■ **Work order**
For the records that follow, please set down exactly the lines between the one holding "- [ ] Ansor: Generating" and the one holding "- [ ] Analytical", inclusive, and only those.

■ **Dataset entries**
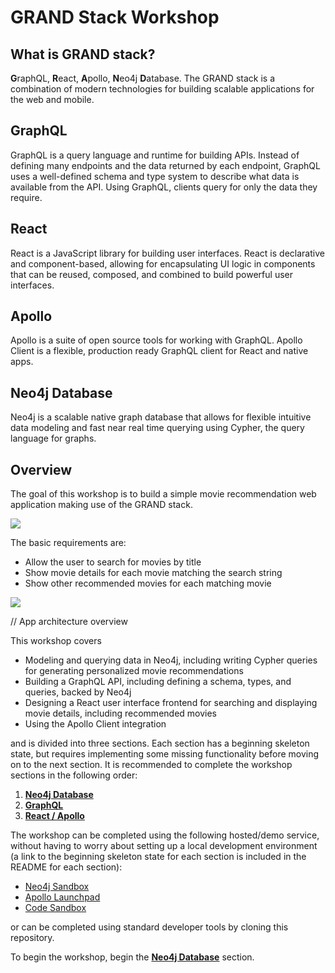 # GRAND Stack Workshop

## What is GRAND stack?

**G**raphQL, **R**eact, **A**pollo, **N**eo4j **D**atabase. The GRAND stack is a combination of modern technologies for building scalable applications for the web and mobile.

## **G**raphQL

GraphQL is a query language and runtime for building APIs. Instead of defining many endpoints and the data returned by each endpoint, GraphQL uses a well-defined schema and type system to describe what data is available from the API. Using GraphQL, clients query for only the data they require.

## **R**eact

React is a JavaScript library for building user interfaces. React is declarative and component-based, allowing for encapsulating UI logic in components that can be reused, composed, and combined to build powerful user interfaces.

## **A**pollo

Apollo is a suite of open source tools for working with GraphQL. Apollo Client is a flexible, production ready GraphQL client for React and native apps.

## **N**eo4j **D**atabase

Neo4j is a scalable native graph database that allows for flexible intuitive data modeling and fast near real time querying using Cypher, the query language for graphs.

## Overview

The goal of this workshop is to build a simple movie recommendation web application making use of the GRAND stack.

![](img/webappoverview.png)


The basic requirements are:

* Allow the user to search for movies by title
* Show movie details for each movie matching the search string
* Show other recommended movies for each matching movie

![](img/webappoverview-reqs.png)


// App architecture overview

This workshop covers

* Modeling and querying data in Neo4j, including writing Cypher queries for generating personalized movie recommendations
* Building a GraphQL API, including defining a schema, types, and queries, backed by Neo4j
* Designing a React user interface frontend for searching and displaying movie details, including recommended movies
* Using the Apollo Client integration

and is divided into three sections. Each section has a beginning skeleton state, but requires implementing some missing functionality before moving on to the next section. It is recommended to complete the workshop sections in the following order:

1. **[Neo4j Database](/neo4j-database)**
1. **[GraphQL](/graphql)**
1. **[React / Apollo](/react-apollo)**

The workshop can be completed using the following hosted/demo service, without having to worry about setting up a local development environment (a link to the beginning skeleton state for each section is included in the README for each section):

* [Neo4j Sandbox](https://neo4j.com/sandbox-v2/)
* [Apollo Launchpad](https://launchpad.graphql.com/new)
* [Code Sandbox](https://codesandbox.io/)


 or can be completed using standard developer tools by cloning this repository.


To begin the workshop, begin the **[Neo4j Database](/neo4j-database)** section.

* * *

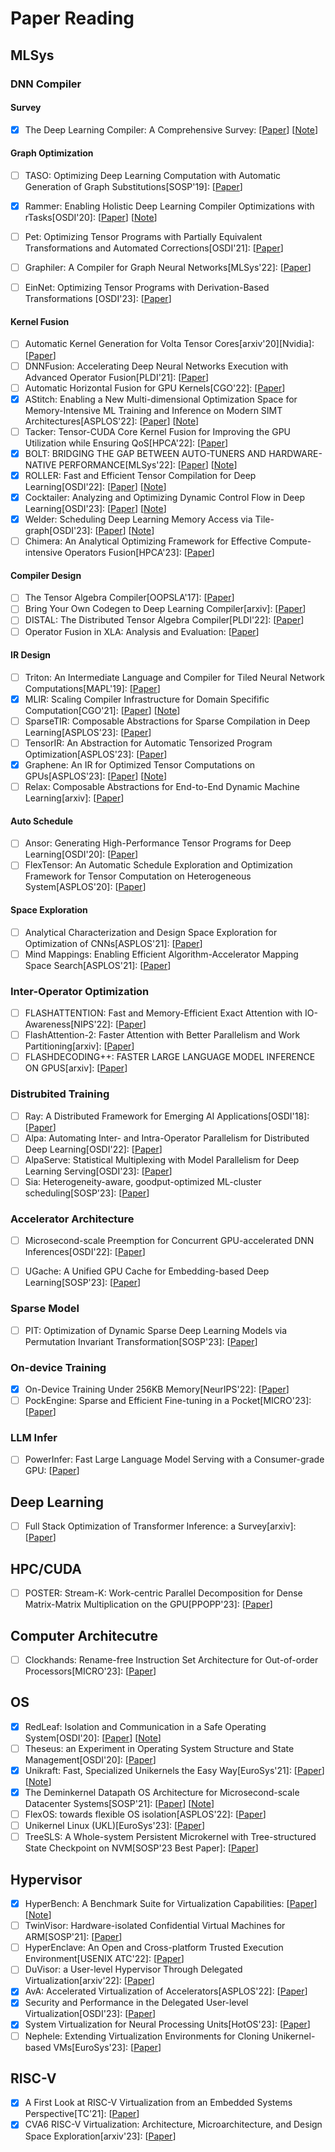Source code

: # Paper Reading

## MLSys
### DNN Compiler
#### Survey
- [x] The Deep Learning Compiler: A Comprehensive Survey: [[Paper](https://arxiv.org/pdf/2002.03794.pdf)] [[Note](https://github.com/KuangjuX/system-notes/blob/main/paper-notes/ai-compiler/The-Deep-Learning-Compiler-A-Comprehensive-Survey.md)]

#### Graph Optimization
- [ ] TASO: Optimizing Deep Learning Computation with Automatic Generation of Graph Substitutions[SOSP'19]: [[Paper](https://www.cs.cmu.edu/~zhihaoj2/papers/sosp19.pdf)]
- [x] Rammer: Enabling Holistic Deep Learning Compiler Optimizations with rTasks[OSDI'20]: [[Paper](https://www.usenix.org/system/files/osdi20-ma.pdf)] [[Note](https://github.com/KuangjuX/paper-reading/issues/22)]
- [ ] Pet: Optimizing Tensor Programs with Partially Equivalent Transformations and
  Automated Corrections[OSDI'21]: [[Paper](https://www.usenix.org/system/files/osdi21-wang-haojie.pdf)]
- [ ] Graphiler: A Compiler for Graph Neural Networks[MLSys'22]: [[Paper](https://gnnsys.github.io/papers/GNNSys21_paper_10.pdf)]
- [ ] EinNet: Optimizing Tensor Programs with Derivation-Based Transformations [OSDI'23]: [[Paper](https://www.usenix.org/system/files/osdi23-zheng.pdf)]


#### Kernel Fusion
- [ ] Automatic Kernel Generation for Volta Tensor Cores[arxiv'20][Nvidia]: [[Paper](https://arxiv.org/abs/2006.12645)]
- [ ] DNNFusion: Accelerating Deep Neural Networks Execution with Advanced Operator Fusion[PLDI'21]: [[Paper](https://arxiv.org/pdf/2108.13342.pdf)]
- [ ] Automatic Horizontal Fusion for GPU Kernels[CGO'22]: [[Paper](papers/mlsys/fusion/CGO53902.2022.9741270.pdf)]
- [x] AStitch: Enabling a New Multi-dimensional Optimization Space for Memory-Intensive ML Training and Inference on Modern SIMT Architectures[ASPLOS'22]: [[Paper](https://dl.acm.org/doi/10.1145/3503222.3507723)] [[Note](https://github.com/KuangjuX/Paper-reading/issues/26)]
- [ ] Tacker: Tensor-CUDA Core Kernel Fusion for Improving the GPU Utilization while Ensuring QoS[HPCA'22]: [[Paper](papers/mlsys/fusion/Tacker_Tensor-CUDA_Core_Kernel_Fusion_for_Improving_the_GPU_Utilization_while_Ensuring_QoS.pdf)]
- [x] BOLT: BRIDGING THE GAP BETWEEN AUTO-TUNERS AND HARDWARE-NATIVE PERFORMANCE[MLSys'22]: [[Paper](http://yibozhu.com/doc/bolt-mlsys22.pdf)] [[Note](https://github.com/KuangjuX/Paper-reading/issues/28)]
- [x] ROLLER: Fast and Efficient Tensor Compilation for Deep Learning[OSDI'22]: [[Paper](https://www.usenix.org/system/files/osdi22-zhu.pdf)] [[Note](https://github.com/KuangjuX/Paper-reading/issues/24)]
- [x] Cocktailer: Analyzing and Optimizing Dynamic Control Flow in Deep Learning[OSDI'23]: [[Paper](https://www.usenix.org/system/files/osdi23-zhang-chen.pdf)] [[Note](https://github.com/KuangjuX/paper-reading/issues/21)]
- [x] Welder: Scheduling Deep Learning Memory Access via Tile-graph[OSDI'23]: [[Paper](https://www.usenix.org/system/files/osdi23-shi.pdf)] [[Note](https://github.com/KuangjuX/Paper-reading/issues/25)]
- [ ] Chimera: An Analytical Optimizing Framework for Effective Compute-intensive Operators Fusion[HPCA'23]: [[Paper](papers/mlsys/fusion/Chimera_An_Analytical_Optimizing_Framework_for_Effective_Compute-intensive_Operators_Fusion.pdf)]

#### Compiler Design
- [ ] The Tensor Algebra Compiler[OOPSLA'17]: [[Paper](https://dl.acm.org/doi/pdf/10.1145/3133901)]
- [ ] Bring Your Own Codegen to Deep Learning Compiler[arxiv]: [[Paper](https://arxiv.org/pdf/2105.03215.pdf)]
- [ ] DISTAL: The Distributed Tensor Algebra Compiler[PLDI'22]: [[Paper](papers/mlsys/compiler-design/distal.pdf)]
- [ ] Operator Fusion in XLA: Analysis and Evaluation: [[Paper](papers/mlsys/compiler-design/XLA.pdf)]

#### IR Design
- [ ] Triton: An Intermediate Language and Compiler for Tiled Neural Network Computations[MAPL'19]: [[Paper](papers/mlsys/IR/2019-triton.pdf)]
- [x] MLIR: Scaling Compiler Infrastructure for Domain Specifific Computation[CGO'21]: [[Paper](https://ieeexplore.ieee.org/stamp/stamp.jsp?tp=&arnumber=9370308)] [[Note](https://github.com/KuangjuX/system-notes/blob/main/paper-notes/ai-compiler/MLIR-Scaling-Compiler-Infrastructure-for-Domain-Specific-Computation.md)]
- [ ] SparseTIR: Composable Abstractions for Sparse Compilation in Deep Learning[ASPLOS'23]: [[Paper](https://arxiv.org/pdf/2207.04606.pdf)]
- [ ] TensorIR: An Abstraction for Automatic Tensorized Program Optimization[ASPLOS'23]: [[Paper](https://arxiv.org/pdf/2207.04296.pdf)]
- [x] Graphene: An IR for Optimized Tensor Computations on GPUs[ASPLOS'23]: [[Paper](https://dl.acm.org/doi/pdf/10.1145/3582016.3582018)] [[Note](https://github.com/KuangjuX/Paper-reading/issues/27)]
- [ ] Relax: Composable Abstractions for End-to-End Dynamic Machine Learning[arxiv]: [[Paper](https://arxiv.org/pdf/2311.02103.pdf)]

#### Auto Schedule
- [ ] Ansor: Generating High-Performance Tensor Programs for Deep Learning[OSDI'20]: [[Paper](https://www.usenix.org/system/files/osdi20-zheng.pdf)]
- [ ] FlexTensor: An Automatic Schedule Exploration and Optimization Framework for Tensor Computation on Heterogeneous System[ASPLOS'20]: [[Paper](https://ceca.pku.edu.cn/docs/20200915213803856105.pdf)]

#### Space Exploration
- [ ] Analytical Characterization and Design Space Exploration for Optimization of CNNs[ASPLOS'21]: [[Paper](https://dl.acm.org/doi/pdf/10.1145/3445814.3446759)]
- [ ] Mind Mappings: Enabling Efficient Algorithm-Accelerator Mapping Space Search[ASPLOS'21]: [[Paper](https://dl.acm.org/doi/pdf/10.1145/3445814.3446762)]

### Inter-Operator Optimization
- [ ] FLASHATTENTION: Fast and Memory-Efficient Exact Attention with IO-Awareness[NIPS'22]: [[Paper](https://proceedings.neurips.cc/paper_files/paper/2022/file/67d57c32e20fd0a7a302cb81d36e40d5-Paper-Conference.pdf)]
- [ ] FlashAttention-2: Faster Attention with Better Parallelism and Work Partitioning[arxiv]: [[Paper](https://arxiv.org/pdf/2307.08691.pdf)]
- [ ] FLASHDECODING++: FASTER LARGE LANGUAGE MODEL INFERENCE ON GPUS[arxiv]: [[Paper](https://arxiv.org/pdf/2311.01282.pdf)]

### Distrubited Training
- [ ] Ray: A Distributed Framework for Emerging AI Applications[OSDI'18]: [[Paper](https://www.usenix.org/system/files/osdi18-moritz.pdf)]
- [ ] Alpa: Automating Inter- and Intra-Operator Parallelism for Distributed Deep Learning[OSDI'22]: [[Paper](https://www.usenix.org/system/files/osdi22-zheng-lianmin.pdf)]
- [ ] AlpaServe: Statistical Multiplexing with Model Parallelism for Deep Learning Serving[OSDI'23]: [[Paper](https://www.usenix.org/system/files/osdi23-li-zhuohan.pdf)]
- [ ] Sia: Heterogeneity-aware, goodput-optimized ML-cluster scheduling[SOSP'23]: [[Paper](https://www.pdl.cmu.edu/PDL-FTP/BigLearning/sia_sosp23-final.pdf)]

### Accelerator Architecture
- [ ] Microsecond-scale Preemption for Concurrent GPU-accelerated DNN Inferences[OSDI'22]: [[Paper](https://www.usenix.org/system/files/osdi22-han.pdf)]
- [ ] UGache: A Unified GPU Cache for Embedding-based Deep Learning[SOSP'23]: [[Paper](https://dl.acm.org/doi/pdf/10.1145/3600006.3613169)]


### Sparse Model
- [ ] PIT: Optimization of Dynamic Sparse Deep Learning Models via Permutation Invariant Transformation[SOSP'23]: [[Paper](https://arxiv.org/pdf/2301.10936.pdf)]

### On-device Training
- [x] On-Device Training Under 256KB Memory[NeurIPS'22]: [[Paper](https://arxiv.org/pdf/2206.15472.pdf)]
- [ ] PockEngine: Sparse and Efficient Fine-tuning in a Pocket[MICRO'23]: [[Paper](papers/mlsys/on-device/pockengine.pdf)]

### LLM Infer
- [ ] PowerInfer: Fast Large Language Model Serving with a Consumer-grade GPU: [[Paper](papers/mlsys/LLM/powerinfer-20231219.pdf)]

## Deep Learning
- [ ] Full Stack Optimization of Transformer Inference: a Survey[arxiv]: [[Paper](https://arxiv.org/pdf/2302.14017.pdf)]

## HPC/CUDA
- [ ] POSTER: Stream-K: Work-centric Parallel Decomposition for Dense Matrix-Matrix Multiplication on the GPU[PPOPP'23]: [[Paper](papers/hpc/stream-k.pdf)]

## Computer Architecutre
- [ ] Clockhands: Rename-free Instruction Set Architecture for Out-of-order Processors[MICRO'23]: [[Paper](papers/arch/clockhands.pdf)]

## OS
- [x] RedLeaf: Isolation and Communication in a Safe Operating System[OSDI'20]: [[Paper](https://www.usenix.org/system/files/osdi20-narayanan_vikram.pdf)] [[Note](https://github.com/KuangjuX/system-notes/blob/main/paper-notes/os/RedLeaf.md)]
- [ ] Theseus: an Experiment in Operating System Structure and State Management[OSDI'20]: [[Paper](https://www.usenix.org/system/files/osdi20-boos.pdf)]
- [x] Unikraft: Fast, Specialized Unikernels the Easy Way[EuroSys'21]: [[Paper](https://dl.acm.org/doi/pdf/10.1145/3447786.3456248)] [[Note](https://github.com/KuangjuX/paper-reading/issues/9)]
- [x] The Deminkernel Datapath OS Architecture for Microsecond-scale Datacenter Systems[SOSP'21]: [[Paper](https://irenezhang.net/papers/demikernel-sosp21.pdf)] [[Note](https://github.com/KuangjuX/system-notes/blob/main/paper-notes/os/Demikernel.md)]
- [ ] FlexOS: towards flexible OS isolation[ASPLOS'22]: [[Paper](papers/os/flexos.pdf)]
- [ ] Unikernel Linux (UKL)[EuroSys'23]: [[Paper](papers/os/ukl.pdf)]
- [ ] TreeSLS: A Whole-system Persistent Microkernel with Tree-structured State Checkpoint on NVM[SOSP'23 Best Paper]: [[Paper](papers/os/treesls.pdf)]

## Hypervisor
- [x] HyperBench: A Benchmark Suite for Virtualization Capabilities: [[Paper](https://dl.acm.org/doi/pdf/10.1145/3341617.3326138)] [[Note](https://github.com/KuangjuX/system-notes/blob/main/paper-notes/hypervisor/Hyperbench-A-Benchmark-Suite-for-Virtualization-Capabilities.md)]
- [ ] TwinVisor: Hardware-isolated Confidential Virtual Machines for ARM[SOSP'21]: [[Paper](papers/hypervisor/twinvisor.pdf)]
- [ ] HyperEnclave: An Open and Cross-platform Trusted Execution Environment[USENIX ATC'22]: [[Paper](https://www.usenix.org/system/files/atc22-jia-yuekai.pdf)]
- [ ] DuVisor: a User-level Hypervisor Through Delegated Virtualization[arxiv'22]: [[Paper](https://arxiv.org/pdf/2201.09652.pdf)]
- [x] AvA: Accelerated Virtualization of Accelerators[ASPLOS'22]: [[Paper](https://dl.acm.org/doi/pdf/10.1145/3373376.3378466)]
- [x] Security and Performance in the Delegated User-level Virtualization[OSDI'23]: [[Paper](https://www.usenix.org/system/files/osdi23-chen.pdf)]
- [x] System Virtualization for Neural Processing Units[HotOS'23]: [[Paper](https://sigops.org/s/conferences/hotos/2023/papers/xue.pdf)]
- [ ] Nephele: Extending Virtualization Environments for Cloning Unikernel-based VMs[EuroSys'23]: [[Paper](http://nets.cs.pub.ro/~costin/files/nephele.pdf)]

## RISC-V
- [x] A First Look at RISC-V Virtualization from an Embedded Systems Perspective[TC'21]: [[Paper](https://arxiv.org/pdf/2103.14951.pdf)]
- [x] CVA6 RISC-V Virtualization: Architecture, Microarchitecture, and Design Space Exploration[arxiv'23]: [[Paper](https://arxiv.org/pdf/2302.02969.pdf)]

■ **Solved problem**
- [ ] Ansor: Generating High-Performance Tensor Programs for Deep Learning[OSDI'20]: [[Paper](https://www.usenix.org/system/files/osdi20-zheng.pdf)]
- [ ] FlexTensor: An Automatic Schedule Exploration and Optimization Framework for Tensor Computation on Heterogeneous System[ASPLOS'20]: [[Paper](https://ceca.pku.edu.cn/docs/20200915213803856105.pdf)]

#### Space Exploration
- [ ] Analytical Characterization and Design Space Exploration for Optimization of CNNs[ASPLOS'21]: [[Paper](https://dl.acm.org/doi/pdf/10.1145/3445814.3446759)]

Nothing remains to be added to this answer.